TASK GOAL:
Find the word "then" below. Copy each line that has it.

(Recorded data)
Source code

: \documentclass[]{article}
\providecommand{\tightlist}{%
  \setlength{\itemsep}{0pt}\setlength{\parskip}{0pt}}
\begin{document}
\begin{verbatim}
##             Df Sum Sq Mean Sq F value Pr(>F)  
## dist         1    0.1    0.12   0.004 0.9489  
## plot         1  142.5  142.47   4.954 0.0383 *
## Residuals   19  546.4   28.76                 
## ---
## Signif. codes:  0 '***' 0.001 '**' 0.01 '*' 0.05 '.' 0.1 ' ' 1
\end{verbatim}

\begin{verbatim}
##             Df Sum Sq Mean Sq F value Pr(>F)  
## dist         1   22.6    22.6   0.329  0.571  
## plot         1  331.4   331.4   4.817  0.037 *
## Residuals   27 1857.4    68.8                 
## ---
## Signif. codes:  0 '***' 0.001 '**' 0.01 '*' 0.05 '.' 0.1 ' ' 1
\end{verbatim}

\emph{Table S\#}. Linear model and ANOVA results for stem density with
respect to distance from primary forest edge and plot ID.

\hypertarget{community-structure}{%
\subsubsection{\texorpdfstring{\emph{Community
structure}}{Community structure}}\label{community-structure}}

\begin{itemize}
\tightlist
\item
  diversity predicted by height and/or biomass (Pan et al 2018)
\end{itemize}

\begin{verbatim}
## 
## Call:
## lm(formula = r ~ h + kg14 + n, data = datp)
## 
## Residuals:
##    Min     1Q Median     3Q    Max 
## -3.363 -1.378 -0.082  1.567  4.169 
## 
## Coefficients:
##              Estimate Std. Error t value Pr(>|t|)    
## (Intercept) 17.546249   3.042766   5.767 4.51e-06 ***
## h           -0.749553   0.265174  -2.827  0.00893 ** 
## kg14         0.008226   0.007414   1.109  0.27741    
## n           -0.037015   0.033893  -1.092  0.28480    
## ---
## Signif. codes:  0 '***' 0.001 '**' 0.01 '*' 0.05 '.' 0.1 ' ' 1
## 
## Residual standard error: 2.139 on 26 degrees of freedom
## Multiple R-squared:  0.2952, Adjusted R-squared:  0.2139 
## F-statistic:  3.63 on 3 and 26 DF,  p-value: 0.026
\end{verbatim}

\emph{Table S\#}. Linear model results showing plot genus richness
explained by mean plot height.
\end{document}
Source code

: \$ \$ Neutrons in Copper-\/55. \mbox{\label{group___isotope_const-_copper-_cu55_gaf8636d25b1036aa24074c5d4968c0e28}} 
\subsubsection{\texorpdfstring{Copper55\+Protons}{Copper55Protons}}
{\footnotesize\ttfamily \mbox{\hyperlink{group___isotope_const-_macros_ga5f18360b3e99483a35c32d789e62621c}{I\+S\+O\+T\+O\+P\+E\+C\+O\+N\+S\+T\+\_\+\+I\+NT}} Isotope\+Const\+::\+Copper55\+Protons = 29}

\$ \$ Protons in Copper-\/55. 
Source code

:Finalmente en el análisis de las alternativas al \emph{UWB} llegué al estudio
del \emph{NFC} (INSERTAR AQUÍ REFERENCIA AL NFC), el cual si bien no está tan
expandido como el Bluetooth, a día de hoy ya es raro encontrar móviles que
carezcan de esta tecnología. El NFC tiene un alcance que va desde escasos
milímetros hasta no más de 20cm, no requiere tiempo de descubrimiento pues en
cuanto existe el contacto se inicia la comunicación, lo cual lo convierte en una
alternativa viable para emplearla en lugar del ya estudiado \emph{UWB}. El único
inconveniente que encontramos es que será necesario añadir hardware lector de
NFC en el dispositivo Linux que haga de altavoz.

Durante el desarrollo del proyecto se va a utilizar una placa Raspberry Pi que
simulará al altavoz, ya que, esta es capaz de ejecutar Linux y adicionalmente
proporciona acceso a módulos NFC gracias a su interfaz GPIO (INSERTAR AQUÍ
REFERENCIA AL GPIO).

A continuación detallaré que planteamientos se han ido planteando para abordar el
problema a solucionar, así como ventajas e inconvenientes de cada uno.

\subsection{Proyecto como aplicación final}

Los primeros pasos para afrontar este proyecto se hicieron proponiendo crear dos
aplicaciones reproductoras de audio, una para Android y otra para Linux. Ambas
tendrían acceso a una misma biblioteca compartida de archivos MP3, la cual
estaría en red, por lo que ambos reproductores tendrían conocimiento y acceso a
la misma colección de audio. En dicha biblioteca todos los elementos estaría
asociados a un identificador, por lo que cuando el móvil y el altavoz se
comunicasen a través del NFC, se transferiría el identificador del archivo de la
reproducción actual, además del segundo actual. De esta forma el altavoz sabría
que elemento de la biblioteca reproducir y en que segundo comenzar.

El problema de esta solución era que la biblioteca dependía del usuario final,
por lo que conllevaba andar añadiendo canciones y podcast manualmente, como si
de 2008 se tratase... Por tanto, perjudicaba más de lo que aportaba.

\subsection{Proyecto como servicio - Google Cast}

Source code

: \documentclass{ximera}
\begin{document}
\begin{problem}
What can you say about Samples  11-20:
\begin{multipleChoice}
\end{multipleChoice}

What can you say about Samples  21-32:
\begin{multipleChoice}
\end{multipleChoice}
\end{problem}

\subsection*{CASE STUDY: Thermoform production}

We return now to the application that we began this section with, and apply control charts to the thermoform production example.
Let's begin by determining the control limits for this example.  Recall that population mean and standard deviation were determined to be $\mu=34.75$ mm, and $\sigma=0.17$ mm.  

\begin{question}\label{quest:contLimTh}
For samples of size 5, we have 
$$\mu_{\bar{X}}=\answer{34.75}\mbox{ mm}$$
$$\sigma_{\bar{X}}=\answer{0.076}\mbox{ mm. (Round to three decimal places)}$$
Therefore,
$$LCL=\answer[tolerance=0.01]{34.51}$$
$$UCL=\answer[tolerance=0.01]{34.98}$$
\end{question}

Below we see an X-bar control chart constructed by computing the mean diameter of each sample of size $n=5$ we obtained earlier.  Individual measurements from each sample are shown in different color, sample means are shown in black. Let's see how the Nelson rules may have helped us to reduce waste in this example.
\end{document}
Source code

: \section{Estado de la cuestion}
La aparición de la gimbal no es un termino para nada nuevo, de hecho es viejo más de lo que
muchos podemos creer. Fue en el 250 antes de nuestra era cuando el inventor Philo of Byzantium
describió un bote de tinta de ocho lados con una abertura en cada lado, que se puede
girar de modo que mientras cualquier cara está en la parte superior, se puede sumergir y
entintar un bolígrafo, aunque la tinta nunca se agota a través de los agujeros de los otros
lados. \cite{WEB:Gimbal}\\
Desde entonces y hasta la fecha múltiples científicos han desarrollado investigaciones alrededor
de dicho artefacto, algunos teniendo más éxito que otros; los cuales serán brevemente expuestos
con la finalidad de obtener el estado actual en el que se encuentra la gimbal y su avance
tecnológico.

--

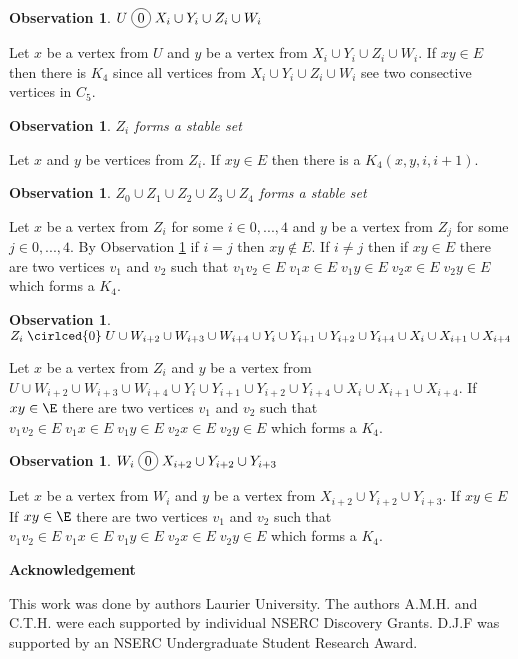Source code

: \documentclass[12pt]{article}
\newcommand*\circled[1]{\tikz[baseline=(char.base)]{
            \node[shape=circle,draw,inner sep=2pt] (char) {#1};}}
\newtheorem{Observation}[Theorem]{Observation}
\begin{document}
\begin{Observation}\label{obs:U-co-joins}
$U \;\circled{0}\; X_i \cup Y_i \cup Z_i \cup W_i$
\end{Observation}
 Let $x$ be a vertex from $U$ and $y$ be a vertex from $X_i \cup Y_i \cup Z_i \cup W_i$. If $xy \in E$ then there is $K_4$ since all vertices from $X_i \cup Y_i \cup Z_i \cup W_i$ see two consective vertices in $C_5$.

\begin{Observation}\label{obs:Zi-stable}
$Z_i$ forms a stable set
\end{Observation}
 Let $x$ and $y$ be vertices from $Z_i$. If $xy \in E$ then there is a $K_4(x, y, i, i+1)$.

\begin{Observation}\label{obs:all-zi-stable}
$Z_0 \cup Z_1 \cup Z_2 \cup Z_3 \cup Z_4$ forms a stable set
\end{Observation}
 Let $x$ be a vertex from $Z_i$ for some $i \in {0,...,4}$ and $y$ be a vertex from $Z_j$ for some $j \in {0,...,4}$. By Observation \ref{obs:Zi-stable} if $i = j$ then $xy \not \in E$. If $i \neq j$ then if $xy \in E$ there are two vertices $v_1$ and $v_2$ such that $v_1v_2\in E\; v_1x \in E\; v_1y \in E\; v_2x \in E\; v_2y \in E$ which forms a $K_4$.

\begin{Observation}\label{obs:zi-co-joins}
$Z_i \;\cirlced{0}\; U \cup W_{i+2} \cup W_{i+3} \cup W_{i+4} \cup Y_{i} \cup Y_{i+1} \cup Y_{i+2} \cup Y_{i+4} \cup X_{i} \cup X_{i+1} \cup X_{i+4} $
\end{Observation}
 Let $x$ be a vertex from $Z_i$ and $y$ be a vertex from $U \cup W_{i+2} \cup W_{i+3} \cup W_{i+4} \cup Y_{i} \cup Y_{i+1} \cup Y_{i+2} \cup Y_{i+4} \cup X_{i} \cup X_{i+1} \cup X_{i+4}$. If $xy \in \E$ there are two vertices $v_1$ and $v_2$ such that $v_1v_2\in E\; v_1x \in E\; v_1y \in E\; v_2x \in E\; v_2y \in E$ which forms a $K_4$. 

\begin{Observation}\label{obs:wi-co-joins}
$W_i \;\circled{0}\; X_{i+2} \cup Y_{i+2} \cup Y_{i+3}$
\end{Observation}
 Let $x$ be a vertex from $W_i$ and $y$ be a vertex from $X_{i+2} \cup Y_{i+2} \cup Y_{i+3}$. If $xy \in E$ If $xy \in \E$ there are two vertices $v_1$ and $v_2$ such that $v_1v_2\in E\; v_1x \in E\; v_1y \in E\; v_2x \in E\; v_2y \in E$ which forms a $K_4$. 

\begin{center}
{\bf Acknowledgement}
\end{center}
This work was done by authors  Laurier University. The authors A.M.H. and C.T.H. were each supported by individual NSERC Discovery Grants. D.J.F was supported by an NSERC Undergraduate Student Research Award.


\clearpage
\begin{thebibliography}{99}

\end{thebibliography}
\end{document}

RESULT BELOW:
 Let $x$ be a vertex from $U$ and $y$ be a vertex from $X_i \cup Y_i \cup Z_i \cup W_i$. If $xy \in E$ then there is $K_4$ since all vertices from $X_i \cup Y_i \cup Z_i \cup W_i$ see two consective vertices in $C_5$.
 Let $x$ and $y$ be vertices from $Z_i$. If $xy \in E$ then there is a $K_4(x, y, i, i+1)$.
 Let $x$ be a vertex from $Z_i$ for some $i \in {0,...,4}$ and $y$ be a vertex from $Z_j$ for some $j \in {0,...,4}$. By Observation \ref{obs:Zi-stable} if $i = j$ then $xy \not \in E$. If $i \neq j$ then if $xy \in E$ there are two vertices $v_1$ and $v_2$ such that $v_1v_2\in E\; v_1x \in E\; v_1y \in E\; v_2x \in E\; v_2y \in E$ which forms a $K_4$.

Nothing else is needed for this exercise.